THE PROBLEM: Take each line from the entries that holds "Position" and copy it out.

RECORDS SHOWN:
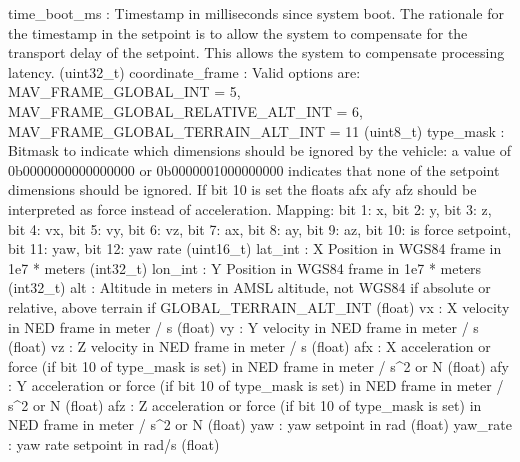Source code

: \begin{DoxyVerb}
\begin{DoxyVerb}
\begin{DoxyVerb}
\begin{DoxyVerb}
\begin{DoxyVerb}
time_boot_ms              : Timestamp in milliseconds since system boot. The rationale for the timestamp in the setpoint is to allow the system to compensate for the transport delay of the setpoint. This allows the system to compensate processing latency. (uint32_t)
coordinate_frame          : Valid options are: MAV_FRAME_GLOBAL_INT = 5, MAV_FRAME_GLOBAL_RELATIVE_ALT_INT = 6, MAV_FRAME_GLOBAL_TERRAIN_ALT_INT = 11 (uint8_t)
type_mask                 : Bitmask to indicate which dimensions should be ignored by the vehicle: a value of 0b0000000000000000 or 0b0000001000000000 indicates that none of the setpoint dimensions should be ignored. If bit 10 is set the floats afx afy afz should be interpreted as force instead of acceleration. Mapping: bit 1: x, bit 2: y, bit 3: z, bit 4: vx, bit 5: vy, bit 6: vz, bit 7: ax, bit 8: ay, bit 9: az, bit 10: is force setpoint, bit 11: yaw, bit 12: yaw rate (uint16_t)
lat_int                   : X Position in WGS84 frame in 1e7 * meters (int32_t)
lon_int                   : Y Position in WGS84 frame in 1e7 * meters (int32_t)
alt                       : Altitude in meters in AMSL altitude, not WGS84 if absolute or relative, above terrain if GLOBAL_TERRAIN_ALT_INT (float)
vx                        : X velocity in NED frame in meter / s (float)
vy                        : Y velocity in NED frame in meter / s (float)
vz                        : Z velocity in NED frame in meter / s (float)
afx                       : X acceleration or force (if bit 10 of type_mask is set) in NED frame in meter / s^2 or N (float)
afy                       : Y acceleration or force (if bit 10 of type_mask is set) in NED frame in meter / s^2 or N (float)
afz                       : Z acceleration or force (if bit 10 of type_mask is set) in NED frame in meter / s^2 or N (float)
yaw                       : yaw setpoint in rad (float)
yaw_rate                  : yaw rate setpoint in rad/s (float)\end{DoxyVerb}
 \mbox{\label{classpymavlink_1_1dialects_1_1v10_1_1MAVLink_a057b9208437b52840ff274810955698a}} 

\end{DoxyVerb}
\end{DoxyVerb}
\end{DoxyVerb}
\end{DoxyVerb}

WRITTEN SOLUTION:
lat_int                   : X Position in WGS84 frame in 1e7 * meters (int32_t)
lon_int                   : Y Position in WGS84 frame in 1e7 * meters (int32_t)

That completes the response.